Vertebral Artery Dissection in a Patient Practicing Self-manipulation of the Neck
SOURCE: J Chiropractic Medicine 2011 (Dec); 10 (4): 283–287
John S. Mosby, DC, MD, Stephen M. Duray, PhD
Division of Clinics,
Palmer College of Chiropractic,
Davenport, IA 52803, USA
OBJECTIVE: The purpose of this case report is to describe a patient who regularly practiced self-manipulation of her neck who presented with shoulder and neck pain and was undergoing a vertebral artery dissection.
CLINICAL FEATURES: A 42-year-old female patient sought care for left shoulder pain with a secondary complaint of left lower neck pain. Twelve days prior, she had had “the worst headache of her life,” which began in her left lower cervical spine and extended to her left temporal region. The pain was sudden and severe, was described as sharp and burning, and lasted 3 hours. She reported nausea, vomiting, and blurred vision.

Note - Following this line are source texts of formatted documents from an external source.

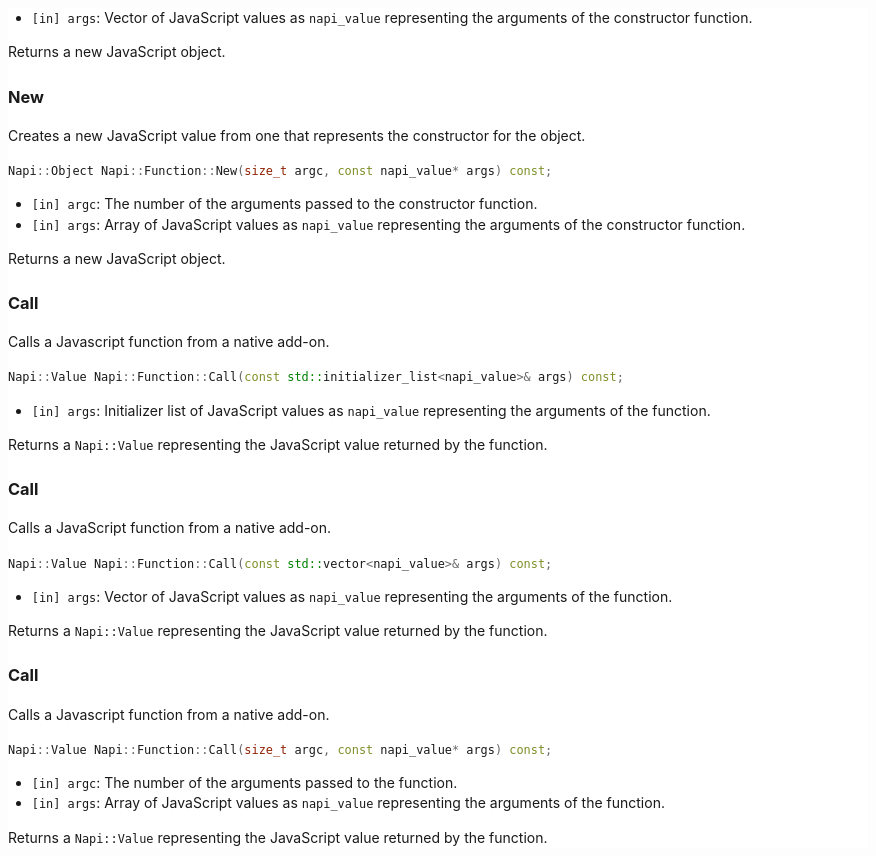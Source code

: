 - `[in] args`: Vector of JavaScript values as `napi_value` representing the
arguments of the constructor function.

Returns a new JavaScript object.

### New

Creates a new JavaScript value from one that represents the constructor for the
object.

```cpp
Napi::Object Napi::Function::New(size_t argc, const napi_value* args) const;
```

- `[in] argc`: The number of the arguments passed to the constructor function.
- `[in] args`: Array of JavaScript values as `napi_value` representing the
arguments of the constructor function.

Returns a new JavaScript object.

### Call

Calls a Javascript function from a native add-on.

```cpp
Napi::Value Napi::Function::Call(const std::initializer_list<napi_value>& args) const;
```

- `[in] args`: Initializer list of JavaScript values as `napi_value` representing
the arguments of the function.

Returns a `Napi::Value` representing the JavaScript value returned by the function.

### Call

Calls a JavaScript function from a native add-on.

```cpp
Napi::Value Napi::Function::Call(const std::vector<napi_value>& args) const;
```

- `[in] args`: Vector of JavaScript values as `napi_value` representing the
arguments of the function.

Returns a `Napi::Value` representing the JavaScript value returned by the function.

### Call

Calls a Javascript function from a native add-on.

```cpp
Napi::Value Napi::Function::Call(size_t argc, const napi_value* args) const;
```

- `[in] argc`: The number of the arguments passed to the function.
- `[in] args`: Array of JavaScript values as `napi_value` representing the
arguments of the function.

Returns a `Napi::Value` representing the JavaScript value returned by the function.


[`Napi::ThreadSafeFunction`]: ./threadsafe_function.md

INTERVENTION AND OUTCOME: Initial history and examination suggested that the patient’s head and neck pain was not musculoskeletal in origin, but vascular. She repeatedly requested that an adjustment be performed, but instead was referred to the local emergency department for further evaluation. Magnetic resonance angiogram revealed a dissection of the left vertebral artery from C6 to the C2-C3 interspace and a 3-mm dissecting pseudoaneurysm at the C3 level. She underwent stent-assisted percutaneous transluminal angioplasty combined with antiplatelet therapy (clopidogrel) and experienced a good outcome.